# 03 Forecast Train - Entrenamiento del Modelo Predictivo

Este notebook entrena el modelo LSTM para predecir el estado futuro del Fitotron.
1. Carga datos procesados.
2. Genera secuencias temporales (X, y) usando `FeatureBuilder`.
3. Entrena el modelo `ForecasterLSTM`.
4. Evalua el rendimiento y guarda el modelo.

**Entradas:** `data/processed/processed_*.csv`
**Salidas:** `models/forecaster_lstm.keras`, `models/stats_forecast.json`

In [1]:
import os
import sys
import glob
import json
import pandas as pd
import numpy as np

# Configurar rutas relativas
current_dir = os.getcwd()
repo_root = os.path.abspath(os.path.join(current_dir, "..", ".."))
if repo_root not in sys.path:
    sys.path.insert(0, repo_root)

from fitotron_ai.features.feature_builder import FeatureBuilder
from fitotron_ai.models.forecaster_lstm import ForecasterLSTM

# Directorios
PROCESSED_DIR = os.path.join(repo_root, "data", "processed")
MODELS_DIR = os.path.join(repo_root, "fitotron_ai", "models")
RESULTS_DIR = os.path.join(repo_root, "results")
os.makedirs(MODELS_DIR, exist_ok=True)
os.makedirs(RESULTS_DIR, exist_ok=True)

print(f"Modelos: {MODELS_DIR}")

Modelos: C:\Users\willy\Documents\GitHub\fitotron_ai_control_system\fitotron_ai\models


In [2]:
# 1. Cargar Datos Procesados
processed_files = glob.glob(os.path.join(PROCESSED_DIR, "processed_*.csv"))
processed_files.sort(key=os.path.getmtime, reverse=True)
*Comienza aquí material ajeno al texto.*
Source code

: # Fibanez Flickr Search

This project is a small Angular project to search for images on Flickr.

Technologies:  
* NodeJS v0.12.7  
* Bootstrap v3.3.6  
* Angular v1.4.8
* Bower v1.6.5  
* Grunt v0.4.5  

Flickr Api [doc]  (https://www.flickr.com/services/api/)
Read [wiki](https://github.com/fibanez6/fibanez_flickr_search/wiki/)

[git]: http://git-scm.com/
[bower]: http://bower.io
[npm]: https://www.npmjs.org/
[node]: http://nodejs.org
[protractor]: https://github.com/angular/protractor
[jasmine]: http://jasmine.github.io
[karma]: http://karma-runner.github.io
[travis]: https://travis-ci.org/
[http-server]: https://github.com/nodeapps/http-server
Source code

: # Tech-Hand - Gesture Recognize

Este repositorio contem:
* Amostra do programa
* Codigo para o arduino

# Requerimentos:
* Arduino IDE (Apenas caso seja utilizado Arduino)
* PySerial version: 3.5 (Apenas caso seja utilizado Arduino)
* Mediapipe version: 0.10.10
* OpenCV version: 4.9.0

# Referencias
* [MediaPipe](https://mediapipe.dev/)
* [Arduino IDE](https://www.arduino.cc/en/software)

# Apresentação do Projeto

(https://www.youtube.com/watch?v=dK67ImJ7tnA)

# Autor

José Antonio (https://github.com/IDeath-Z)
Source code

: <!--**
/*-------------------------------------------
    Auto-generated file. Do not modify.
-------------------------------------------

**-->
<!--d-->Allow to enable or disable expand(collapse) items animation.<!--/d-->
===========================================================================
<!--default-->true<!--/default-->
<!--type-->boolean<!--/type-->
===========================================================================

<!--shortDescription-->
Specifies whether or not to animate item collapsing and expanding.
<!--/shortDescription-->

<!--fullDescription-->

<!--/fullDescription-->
target_file = processed_files[0] if processed_files else None
df = None

if target_file:
    print(f"Cargando: {target_file}")
    df = pd.read_csv(target_file)
    if "timestamp" in df.columns:
        df["datetime"] = pd.to_datetime(df["timestamp"], unit="s")
        df.set_index("datetime", inplace=True)
else:
    print("No hay datos procesados.")

No hay datos procesados.


In [3]:
# 2. Construir Features (Secuencias)
if df is not None:
    # Configuracion
    WINDOW_SIZE = 60  # 1 minuto historia
    HORIZON = 60      # 1 minuto futuro
    VARIABLES = ["temp", "rh", "co2", "soil", "ph", "ec", "par"]
    
    # Filtrar variables disponibles
    available_vars = [v for v in VARIABLES if v in df.columns]
    print(f"Variables usadas: {available_vars}")
    
    builder = FeatureBuilder(
        window_size=WINDOW_SIZE,
        horizon=HORIZON,
        variables=available_vars,
        db_path="" # No usado cuando pasamos df directo
    )
    
    # Inyectar datos manualmente al builder
    # (FeatureBuilder espera cargar el mismo, pero usamos make_sequences con df)
    builder.data = df[available_vars].interpolate().dropna()
    
    try:
        X, y = builder.make_sequences(builder.data)
        X_norm, y_norm = builder.normalize(X, y, fit=True)
        
        print(f"Secuencias generadas: X={X_norm.shape}, y={y_norm.shape}")
        
        # Guardar stats de normalizacion
        stats_path = os.path.join(MODELS_DIR, "stats_forecast.json")
        # Convertir numpy a lista para JSON
        serializable_stats = {}
        for k, v in builder.norm_stats.items():
            if isinstance(v, np.ndarray):
                serializable_stats[k] = v.tolist()
            else:
                serializable_stats[k] = v
        
        with open(stats_path, "w") as f:
            json.dump(serializable_stats, f, indent=4)
        print(f"Stats guardados en: {stats_path}")
        
    except ValueError as e:
        print(f"Error generando secuencias: {e}")
        X_norm, y_norm = None, None

In [4]:
# 3. Entrenar Modelo
if 'X_norm' in locals() and X_norm is not None and len(X_norm) > 100:
    # Split Train/Test (80/20)
    split_idx = int(len(X_norm) * 0.8)
    X_train, X_test = X_norm[:split_idx], X_norm[split_idx:]
    y_train, y_test = y_norm[:split_idx], y_norm[split_idx:]
    
    forecaster = ForecasterLSTM(
        input_shape=(X_train.shape[1], X_train.shape[2]),
        output_dim=y_train.shape[1],
        hidden_units=64,
        dropout=0.2
    )
    
    try:
        forecaster.build_model()
        history = forecaster.train(
            X_train, y_train,
            X_val=X_test, y_val=y_test,
            epochs=20,
            batch_size=32,
            patience=5
        )
        
        # Guardar modelo
        model_path = os.path.join(MODELS_DIR, "forecaster_lstm.keras")
        forecaster.save(model_path)
        print(f"Modelo entrenado guardado en: {model_path}")
        
        # Guardar metricas CSV
        metrics_df = pd.DataFrame(history.history)
        metrics_path = os.path.join(RESULTS_DIR, "forecast_metrics.csv")
        metrics_df.to_csv(metrics_path, index=False)
        print(f"Metricas guardadas en: {metrics_path}")
        
    except Exception as e:
        print(f"Error en entrenamiento: {e}")
else:
    print("Datos insuficientes para entrenar.")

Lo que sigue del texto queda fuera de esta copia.